Я в ужасе захлопнула дверь, привалилась к косяку и часто задышала, пытаясь прийти в себя.
– Что, передумала? И правильно, нечего в такую темень девушке одной делать на улице, – обрадовались тапочки.
– Там… там нет улицы, – едва слышно проговорила я.
Голос дрожал, и руки дрожали, и вообще вся я дрожала.
– Что за чушь! – фыркнула одна из тапочек. – Куда же она могла деться?
– Это не она куда‑то делась, это мы куда‑то делись… Там страшный лес и ухает что‑то. Там жуть ужасная, – срывающимся голосом говорила я.
– Переработалась, девонька, уже и мерещиться что‑то. Это, наверное, с голодухи. Все‑таки скатерть с тобой слишком сурово обошлась.
– Не верите? – возмутилась я. – Тогда посмотрите сами.
Я подхватила тапочки в руки и распахнула дверь. Только вот никакого леса не было, был привычный дворик, со всеми полагающимися ему клумбами, скамейками и фонариками. Я медленно закрыла дверь.
– Переработалась, – вздохнула одна из тапочек. – Ступай‑ка в комнату, а мы уж попробуем скатерку уговорить.
– Да‑да, это ведь все котище натворил. А ты что? Ты просто спала.
Голоса тапочек почему‑то успокаивали. А может, и правда мне все это показалось, померещилось? В конце концов, в последнее время было столько потрясений.
Похоже, тапочкам и правда удалось договориться со скатертью. На ужин она выдала мне целую уйму горшочков и тарелочек с чем‑то очень вкусным. Наверное. Насладиться яствами у меня не получилось. Я машинально ковырялась в тарелке и кажется, действительно что‑то ела.
А затем, не раздеваясь, упала на кровать. Жутковатая картина, представшая передо мной, когда я открыла дверь, никак не выходила из головы. Слишком уж она была настоящая для миража. Не просто торчащие ветки… Я помню ледяной холод чуждого, незнакомого ветра. Не бывает таких галлюцинаций. Или бывает?

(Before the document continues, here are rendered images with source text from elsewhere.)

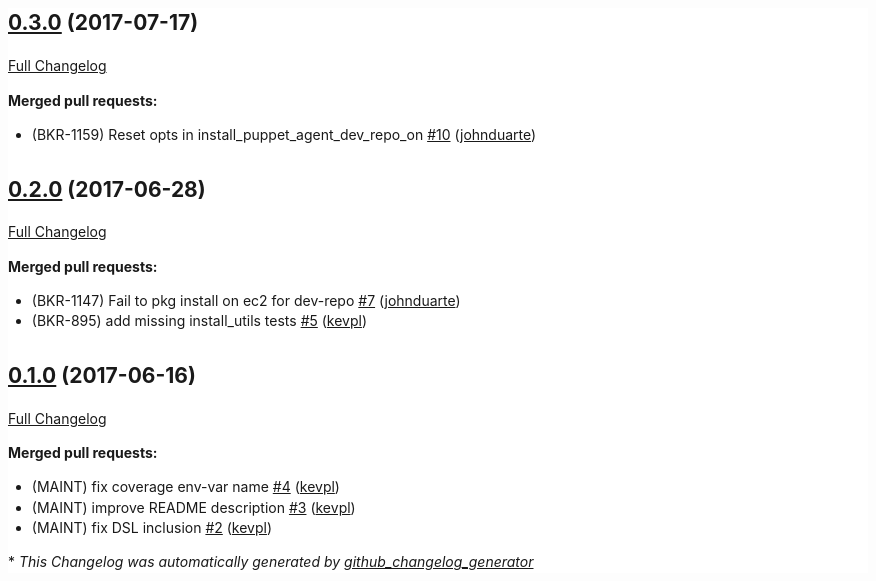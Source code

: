 ## [0.3.0](https://github.com/puppetlabs/beaker-puppet/tree/0.3.0) (2017-07-17)

[Full Changelog](https://github.com/puppetlabs/beaker-puppet/compare/0.2.0...0.3.0)

**Merged pull requests:**

- \(BKR-1159\) Reset opts in install\_puppet\_agent\_dev\_repo\_on [\#10](https://github.com/puppetlabs/beaker-puppet/pull/10) ([johnduarte](https://github.com/johnduarte))

## [0.2.0](https://github.com/puppetlabs/beaker-puppet/tree/0.2.0) (2017-06-28)

[Full Changelog](https://github.com/puppetlabs/beaker-puppet/compare/0.1.0...0.2.0)

**Merged pull requests:**

- \(BKR-1147\) Fail to pkg install on ec2 for dev-repo [\#7](https://github.com/puppetlabs/beaker-puppet/pull/7) ([johnduarte](https://github.com/johnduarte))
- \(BKR-895\) add missing install\_utils tests [\#5](https://github.com/puppetlabs/beaker-puppet/pull/5) ([kevpl](https://github.com/kevpl))

## [0.1.0](https://github.com/puppetlabs/beaker-puppet/tree/0.1.0) (2017-06-16)

[Full Changelog](https://github.com/puppetlabs/beaker-puppet/compare/3878c13311bf5ddcda043f5c23cb1354614a997a...0.1.0)

**Merged pull requests:**

- \(MAINT\) fix coverage env-var name [\#4](https://github.com/puppetlabs/beaker-puppet/pull/4) ([kevpl](https://github.com/kevpl))
- \(MAINT\) improve README description [\#3](https://github.com/puppetlabs/beaker-puppet/pull/3) ([kevpl](https://github.com/kevpl))
- \(MAINT\) fix DSL inclusion [\#2](https://github.com/puppetlabs/beaker-puppet/pull/2) ([kevpl](https://github.com/kevpl))



\* *This Changelog was automatically generated by [github_changelog_generator](https://github.com/github-changelog-generator/github-changelog-generator)*

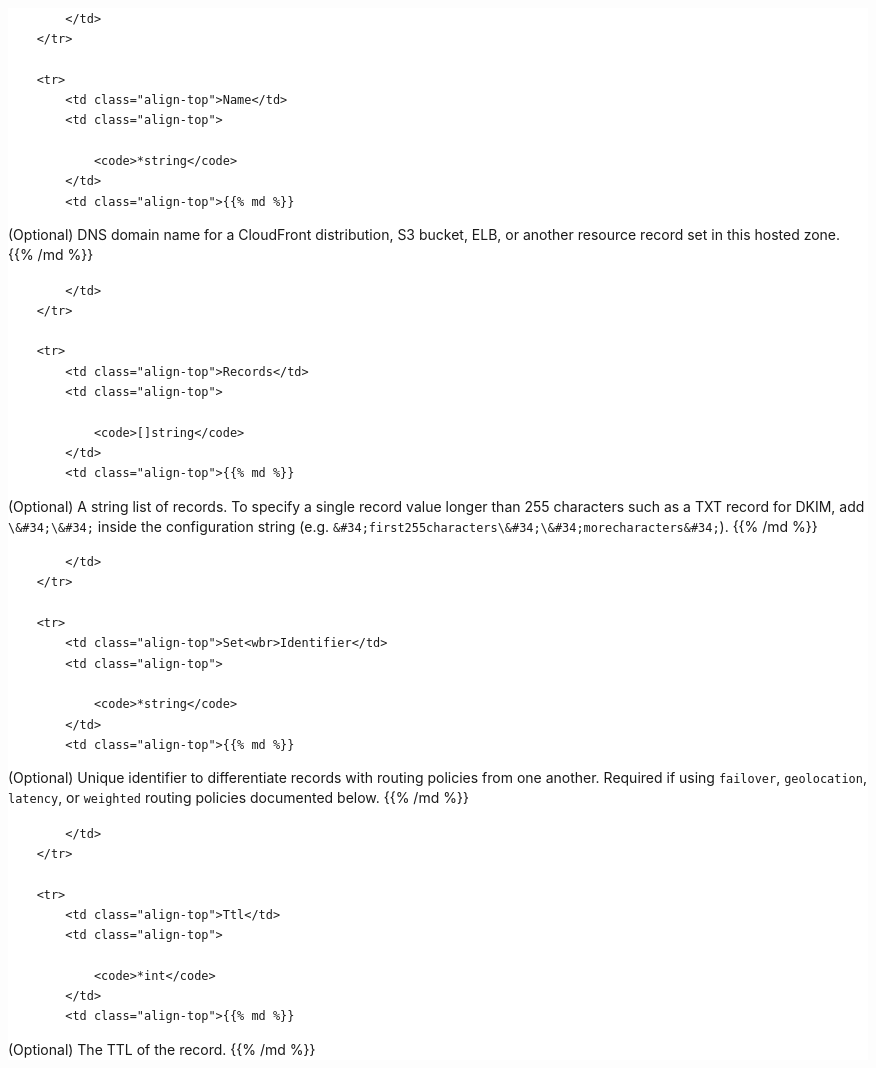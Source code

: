             
            </td>
        </tr>
    
        <tr>
            <td class="align-top">Name</td>
            <td class="align-top">
                
                <code>*string</code>
            </td>
            <td class="align-top">{{% md %}} 
 (Optional)
DNS domain name for a CloudFront distribution, S3 bucket, ELB, or another resource record set in this hosted zone.
 {{% /md %}}

            
            </td>
        </tr>
    
        <tr>
            <td class="align-top">Records</td>
            <td class="align-top">
                
                <code>[]string</code>
            </td>
            <td class="align-top">{{% md %}} 
 (Optional)
A string list of records. To specify a single record value longer than 255 characters such as a TXT record for DKIM, add `\&#34;\&#34;` inside the configuration string (e.g. `&#34;first255characters\&#34;\&#34;morecharacters&#34;`).
 {{% /md %}}

            
            </td>
        </tr>
    
        <tr>
            <td class="align-top">Set<wbr>Identifier</td>
            <td class="align-top">
                
                <code>*string</code>
            </td>
            <td class="align-top">{{% md %}} 
 (Optional)
Unique identifier to differentiate records with routing policies from one another. Required if using `failover`, `geolocation`, `latency`, or `weighted` routing policies documented below.
 {{% /md %}}

            
            </td>
        </tr>
    
        <tr>
            <td class="align-top">Ttl</td>
            <td class="align-top">
                
                <code>*int</code>
            </td>
            <td class="align-top">{{% md %}} 
 (Optional)
The TTL of the record.
 {{% /md %}}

Небо уже начало светлеть, когда я приказала себе подняться наконец, умыться, снять платье и лечь спать как нормальный человек. Но выполнить этот приказ я не успела – в следующее мгновение я провалилась в сон.
Глава 3
Я проснулась от надсадного звяканья колокольчика. В лицо светило солнце, слишком яркое для утреннего. Неужели проспала? Я подскочила с кровати, с ужасом осознав, что так и уснула в одежде, а сейчас в лавку уже ломятся покупатели. Бросила быстрый взгляд в зеркало.
Ужас!
Прическа встрепанная, глаза припухшие. Но приводить себя в порядок было некогда: в лавке кто‑то был. А оставлять покупателей без присмотра не полагается.
Я выскочила в торговый зал и замерла от представшей мне картины. На пороге стоял инспектор. Добрался‑таки, вспомнил. Впрочем, кажется, не сам по себе. У его ног крутился кот, дергал за штанину и тянул графа в мою сторону.
Вот же гад шерстяной! Вечно тащит в дом всякое непотребство. То крысу дохлую, то вот теперь инспектора. И еще непонятно, что из этого хуже. Крыса, по крайней мере, смирно лежала на подушке, а инспектор – вот, стоит, смотрит на меня осуждающим взглядом.